Context

Sitting at the table, watching my son, my mind is full of problems. The child is eating, doesn’t see my clouds. Hunger drives him, leads him on, while my thoughts have well and truly ruined my appetite.

I have finally chosen to tell her I am leaving. The arguments have gotten acrimonious, it is taking us longer to mend broken fences, and we are no longer sticking to our cherished (and long-promised) mantra of always resolving our differences before we drift into sleep. As a result we are drifting apart, slowly but inevitably, and as the divergent experiences increase, it feels (at least to me) like a wedge is being driven between us, a solid, hard, pointy wedge that can no longer be dissolved, no matter how hard I try. Food stains and remins stubbornly cling to the cooking pot, no matter how long the dishwasher is left to run.

I envy my son his world at this moment. Every child appears to me to be like a new start, the proverbial blank slate. The child does not know the pre-history (although my son can perhaps sense some parts of it, with that mysterious childhood intuition, the ability to see), does not know why we’re sad, or stressed, sees only itself and cannot grasp the context of the adult. The child starts from a fresh baseline, but the child’s baseline is already deep into experience territory for the grown-up.

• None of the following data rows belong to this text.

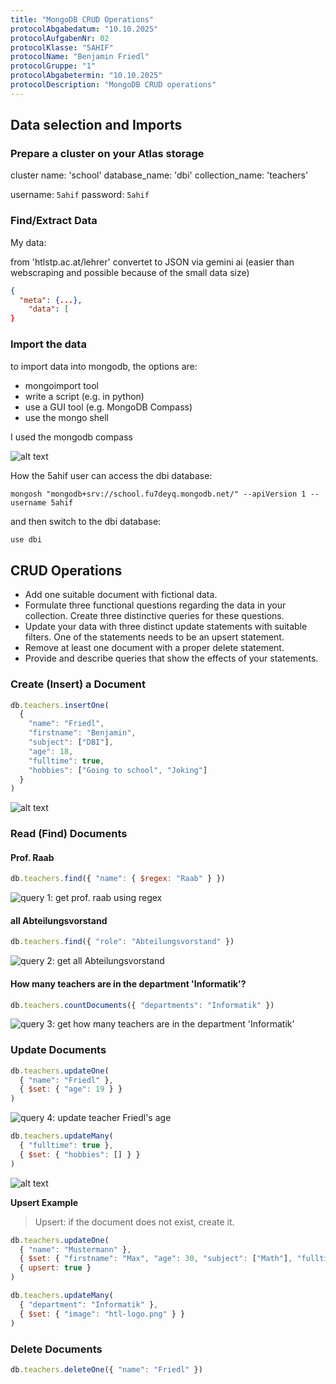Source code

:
 ```yaml
---
title: "MongoDB CRUD Operations"
protocolAbgabedatum: "10.10.2025"
protocolAufgabenNr: 02
protocolKlasse: "5AHIF"
protocolName: "Benjamin Friedl"
protocolGruppe: "1"
protocolAbgabetermin: "10.10.2025"
protocolDescription: "MongoDB CRUD operations"
---
```


## Data selection and Imports

### Prepare a cluster on your Atlas storage

cluster name: 'school'
database_name: 'dbi'
collection_name: 'teachers'

username: `5ahif`
password: `5ahif`

### Find/Extract Data

My data:

from 'htlstp.ac.at/lehrer'
convertet to JSON via gemini ai (easier than webscraping and possible because of the small data size)

```json
{
  "meta": {...},
    "data": [
}
```

### Import the data

to import data into mongodb, the options are:

- mongoimport tool
- write a script (e.g. in python)
- use a GUI tool (e.g. MongoDB Compass)
- use the mongo shell

I used the mongodb compass

![alt text](/images/mongodb-compass-insert-data.png)

How the 5ahif user can access the dbi database:

```fish
mongosh "mongodb+srv://school.fu7deyq.mongodb.net/" --apiVersion 1 --username 5ahif
```

and then switch to the dbi database:

```js
use dbi
```

## CRUD Operations

<!-- todo: delete tasks -->
- Add one suitable document with fictional data.
- Formulate three functional questions regarding the data in your collection. Create three
distinctive queries for these questions.
- Update your data with three distinct update statements with suitable filters. One of the
statements needs to be an upsert statement.
- Remove at least one document with a proper delete statement.
- Provide and describe queries that show the effects of your statements.
<!-- -- -->

### Create (Insert) a Document

```js
db.teachers.insertOne(
  {
    "name": "Friedl",
    "firstname": "Benjamin",
    "subject": ["DBI"],
    "age": 18,
    "fulltime": true,
    "hobbies": ["Going to school", "Joking"]
  }
)
```

![alt text](/images/mongodb-compass-insert-one.png)

### Read (Find) Documents

#### Prof. Raab

```js
db.teachers.find({ "name": { $regex: "Raab" } })
```

![query 1: get prof. raab using regex](/images/mongodb-query-one.png)

#### all Abteilungsvorstand

```js
db.teachers.find({ "role": "Abteilungsvorstand" })
```

![query 2: get all Abteilungsvorstand](/images/mongodb-query-many.png)

#### How many teachers are in the department 'Informatik'?

```js
db.teachers.countDocuments({ "departments": "Informatik" })
```

![query 3: get how many teachers are in the department 'Informatik'](/images/mongodb-query-many-all-teachers.png)

### Update Documents

```js
db.teachers.updateOne(
  { "name": "Friedl" },
  { $set: { "age": 19 } }
)
```

![query 4: update teacher Friedl's age](/images/mongodb-update-one.png)

```js
db.teachers.updateMany(
  { "fulltime": true },
  { $set: { "hobbies": [] } }
)
```

![alt text](/images/mongodb-update-many.png)

**Upsert Example**

> Upsert: if the document does not exist, create it.

```js
db.teachers.updateOne(
  { "name": "Mustermann" },
  { $set: { "firstname": "Max", "age": 30, "subject": ["Math"], "fulltime": false } },
  { upsert: true }
)
```

```js
db.teachers.updateMany(
  { "department": "Informatik" },
  { $set: { "image": "htl-logo.png" } }
)
```

### Delete Documents

```js
db.teachers.deleteOne({ "name": "Friedl" })
```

By the time the child arrives, the adult already has years of climbing and scrambling behind him. And experience doesn’t need to be a positive thing, either: it can be something to build on, something to repeat. It can be a lesson, or simply baggage, something it would have been better off not knowing in the first place. Sometimes, when one doesn’t want to know an answer, it’s better not to ask a question in the first place. There is a certain emptiness, a lack of understanding, a desire to know the full story: but sometimes this itch that can’t be scratched is better than the infliction of a wound that comes with knowing the truth, or a real reason behind a context or an action.

My friends (always a few years ahead of me in the parenting game) had joked that you always think carefully about having that second child. The first is a blank page for the parents, too, and everything appears wonderful, no hurdle is too large, and any challenges (sleepless nights, work-life balance stress) along the way are pinned like war medals to the chest. By the time thoughts of the second child arrive, usually as a consequence of the rapid growing up of the first one, the doubting questions start to arise, however: can I really put myself through that again? I can deal with one, but two? Will two kids be less than twice as much work as a single child, or more?

But regardless of these thoughts, which will now most probably not lead to a younger brother or sister, what has caused my stomach to turn is whether the little figure at the table, engrossed in book and cornflakes, will understand what has happened, what is happening. How will he construct a plot to understand the events around him, what kind of a framework will he build, in order to somehow create a tapestry into which all the disparate pieces of the puzzle fit? Will he eventually realise that context works backwards as well as forwards, that in terms of hindsight there is a foreword, an introduction, a pre-story, that is read completely differently at different times of the year? My mind wanders away from the family for a moment and onto a larger historical canvas, touching on how a single sentence can mean nothing (or something radical) to a new generation, and everything (heavily loaded, dripping with residue) to an older one.

But I have made up my mind that that sentence will come today, later when he is in bed and sleeping, when I only have to fight on a single front and not grapple with my guilt. When you say something, as I am about to, you unleash a chain of events, release a genie that can’t be put back in the bottle. Paths diverge in a way that they no longer have any chance of meeting, asymptotic, never quite merging or crossing again.

I don’t need to lie. I can, and will have to, live with the consequences, and so can she.